It has tiny, stripped-down video recorder the size of a digital camera (but you hold it vertically). And that makes it easy to get that one shot on the spot
Understand the appeal if this machine is simplicity
The screen is tiny (1.5 inches) and doesn’t swing out for self-portraits. You can’t snap still photos. There are no tapes or discs, so you must offload the videos to a computer when the memory is full (30 or 60 minutes of footage, depending on whether you can buy the $150 or $225 model). There are no menus, no settings, no video light, no optical viewfinder, no special effects, no headphone jack, no high definition, no lens cap, no memory card. And there’s no optical zoom — only a 2X digital zoom that blows up and degrades the picture. Ouch.
Instead, the Flip has been reduced to the purest essence of video capture. You turn it on, and it’s ready to start filming in two seconds. You press the red button once to record (press hard — it’s a little balky) and once to stop. You press Play to review the video, and the Trash button to delete a clip.

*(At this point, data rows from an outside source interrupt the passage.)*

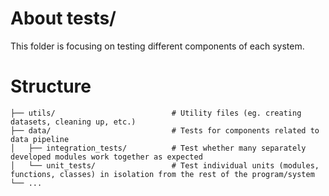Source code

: # About tests/
This folder is focusing on testing different components of each system.

# Structure
```
├── utils/                          # Utility files (eg. creating datasets, cleaning up, etc.)
├── data/                           # Tests for components related to data pipeline
│   ├── integration_tests/          # Test whether many separately developed modules work together as expected
│   └── unit_tests/                 # Test individual units (modules, functions, classes) in isolation from the rest of the program/system
└── ...
```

But come on — 13 percent of the camcorder market? This limited little thing? What’s going on here? Having finally lived with the Flip, I finally know the answer: it’s a blast. It’s always ready, always with you, always trustworthy. Instead of crippling this „camcorder,“ the simplicity elevates it. Comparisons with a real camcorder are nonsensical, because the Flip is something else altogether: it’s the video equivalent of a Kodak point-and-shoot camera. It’s the very definition of „less is more.“
But come on — 13 percent of the camcorder market? This limited little thing? What’s going on here? Having finally lived with the Flip, I finally know the answer: it’s a blast
The video and audio quality is surprisingly good — not as sharp as a tape camcorder or even digital still cameras, but far superior to cellphone video. It has TV resolution (640 by 480 pixels, 30 frames per second), with softer images than you’d get with a real camcorder.
The Flips low-light abilities trumps even the 1000 camcorders.
a U.S.B. jack pops out at 90 degrees to the camera body.